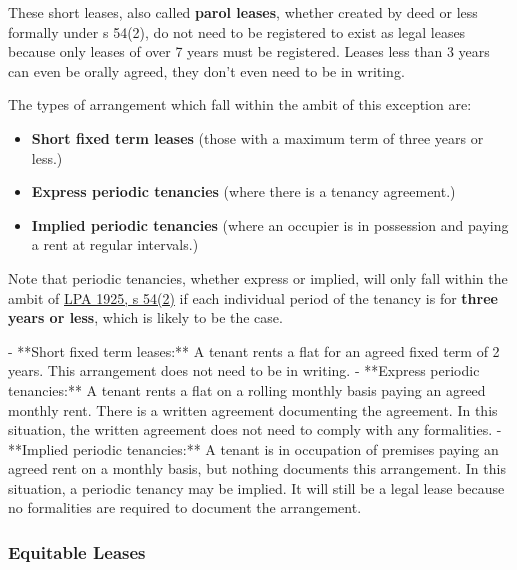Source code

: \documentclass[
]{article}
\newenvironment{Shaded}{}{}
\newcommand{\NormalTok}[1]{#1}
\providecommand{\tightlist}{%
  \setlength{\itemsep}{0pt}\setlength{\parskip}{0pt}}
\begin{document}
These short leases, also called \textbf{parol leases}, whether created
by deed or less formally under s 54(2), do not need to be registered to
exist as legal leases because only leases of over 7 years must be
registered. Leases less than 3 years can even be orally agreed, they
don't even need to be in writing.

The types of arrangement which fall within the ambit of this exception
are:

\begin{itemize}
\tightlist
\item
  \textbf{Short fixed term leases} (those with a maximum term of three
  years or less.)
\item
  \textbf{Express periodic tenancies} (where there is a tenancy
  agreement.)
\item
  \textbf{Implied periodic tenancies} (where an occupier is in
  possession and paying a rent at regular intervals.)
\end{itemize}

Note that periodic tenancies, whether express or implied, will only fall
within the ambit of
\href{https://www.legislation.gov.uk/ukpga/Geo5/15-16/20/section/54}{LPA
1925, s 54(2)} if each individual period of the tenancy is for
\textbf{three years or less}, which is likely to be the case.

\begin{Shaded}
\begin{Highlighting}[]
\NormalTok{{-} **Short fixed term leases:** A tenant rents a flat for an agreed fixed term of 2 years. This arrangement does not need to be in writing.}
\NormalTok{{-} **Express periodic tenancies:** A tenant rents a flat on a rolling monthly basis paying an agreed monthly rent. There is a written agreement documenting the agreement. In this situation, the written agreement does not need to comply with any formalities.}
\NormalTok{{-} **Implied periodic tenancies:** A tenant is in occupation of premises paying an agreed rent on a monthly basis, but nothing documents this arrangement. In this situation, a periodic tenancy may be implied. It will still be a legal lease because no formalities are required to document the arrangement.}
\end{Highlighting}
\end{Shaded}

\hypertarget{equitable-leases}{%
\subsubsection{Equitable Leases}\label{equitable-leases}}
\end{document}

========

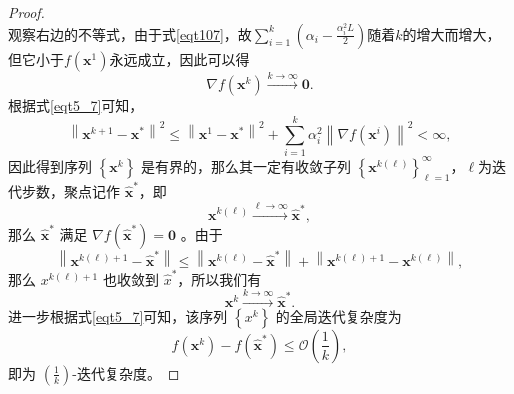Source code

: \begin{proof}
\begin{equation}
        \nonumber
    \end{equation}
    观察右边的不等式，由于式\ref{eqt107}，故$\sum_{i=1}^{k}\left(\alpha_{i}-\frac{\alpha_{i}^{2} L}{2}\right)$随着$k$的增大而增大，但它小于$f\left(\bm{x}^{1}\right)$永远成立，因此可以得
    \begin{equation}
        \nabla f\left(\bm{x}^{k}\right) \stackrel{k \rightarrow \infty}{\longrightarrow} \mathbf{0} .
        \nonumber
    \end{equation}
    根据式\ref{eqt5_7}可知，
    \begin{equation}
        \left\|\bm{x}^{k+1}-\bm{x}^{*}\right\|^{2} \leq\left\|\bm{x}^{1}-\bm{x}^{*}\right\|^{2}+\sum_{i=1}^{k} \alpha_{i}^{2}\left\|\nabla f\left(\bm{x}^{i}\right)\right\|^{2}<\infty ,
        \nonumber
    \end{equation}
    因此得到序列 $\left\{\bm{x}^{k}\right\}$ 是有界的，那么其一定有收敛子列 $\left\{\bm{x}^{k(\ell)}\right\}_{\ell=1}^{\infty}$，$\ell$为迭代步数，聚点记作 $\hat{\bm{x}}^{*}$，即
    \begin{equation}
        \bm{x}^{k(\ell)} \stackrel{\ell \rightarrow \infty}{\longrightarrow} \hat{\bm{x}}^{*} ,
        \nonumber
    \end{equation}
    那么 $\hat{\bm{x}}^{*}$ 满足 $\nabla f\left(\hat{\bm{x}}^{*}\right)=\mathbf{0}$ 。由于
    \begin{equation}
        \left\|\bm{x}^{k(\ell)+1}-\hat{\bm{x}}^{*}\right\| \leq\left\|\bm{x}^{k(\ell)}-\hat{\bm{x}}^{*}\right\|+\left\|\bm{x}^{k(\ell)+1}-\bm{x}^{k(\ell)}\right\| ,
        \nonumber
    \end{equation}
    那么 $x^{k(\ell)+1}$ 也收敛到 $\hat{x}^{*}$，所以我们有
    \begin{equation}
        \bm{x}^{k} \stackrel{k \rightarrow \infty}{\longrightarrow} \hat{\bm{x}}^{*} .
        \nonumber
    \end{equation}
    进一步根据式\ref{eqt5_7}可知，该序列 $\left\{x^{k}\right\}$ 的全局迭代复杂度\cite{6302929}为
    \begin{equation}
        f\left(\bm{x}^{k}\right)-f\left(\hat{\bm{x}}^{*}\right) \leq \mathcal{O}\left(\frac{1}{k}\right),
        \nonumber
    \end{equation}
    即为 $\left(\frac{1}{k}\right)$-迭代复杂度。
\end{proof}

========

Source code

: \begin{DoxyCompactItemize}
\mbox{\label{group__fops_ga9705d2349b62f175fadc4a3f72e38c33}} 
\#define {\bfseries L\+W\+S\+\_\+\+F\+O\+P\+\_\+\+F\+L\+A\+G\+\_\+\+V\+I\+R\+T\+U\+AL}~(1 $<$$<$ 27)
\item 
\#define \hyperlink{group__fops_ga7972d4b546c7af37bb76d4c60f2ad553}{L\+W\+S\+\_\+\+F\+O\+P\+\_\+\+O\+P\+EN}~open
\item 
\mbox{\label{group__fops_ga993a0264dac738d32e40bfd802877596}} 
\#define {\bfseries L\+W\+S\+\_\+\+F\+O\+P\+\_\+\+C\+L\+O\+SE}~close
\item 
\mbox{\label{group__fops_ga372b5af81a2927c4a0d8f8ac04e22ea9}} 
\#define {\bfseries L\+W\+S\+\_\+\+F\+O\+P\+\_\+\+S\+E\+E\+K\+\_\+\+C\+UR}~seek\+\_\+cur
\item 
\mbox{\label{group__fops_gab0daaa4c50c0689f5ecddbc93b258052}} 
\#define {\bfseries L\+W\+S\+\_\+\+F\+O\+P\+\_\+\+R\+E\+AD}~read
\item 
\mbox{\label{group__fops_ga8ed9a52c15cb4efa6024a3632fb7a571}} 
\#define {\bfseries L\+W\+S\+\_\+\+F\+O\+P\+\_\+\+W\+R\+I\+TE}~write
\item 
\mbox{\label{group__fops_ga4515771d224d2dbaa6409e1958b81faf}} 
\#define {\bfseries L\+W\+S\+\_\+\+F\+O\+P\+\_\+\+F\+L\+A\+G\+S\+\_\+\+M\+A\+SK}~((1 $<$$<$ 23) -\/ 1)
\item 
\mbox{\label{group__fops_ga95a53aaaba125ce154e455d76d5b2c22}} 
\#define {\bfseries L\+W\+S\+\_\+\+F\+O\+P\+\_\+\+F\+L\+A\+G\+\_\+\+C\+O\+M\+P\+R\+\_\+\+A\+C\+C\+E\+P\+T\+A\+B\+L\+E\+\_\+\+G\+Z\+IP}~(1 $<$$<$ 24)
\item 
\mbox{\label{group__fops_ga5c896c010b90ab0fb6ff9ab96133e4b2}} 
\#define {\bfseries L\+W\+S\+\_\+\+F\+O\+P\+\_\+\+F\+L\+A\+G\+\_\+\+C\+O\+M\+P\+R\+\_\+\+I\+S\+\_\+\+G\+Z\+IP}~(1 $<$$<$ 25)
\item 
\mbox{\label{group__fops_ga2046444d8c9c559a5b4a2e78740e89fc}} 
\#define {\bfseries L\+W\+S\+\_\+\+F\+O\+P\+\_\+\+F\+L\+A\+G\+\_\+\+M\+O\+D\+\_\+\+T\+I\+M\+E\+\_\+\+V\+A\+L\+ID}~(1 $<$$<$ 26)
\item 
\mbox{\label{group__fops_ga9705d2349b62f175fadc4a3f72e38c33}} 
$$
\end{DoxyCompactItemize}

========

Using the material above, gather every line that includes "registered".

by deed or less formally under s 54(2), do not need to be registered to
registered. Leases less than 3 years can even be orally agreed, they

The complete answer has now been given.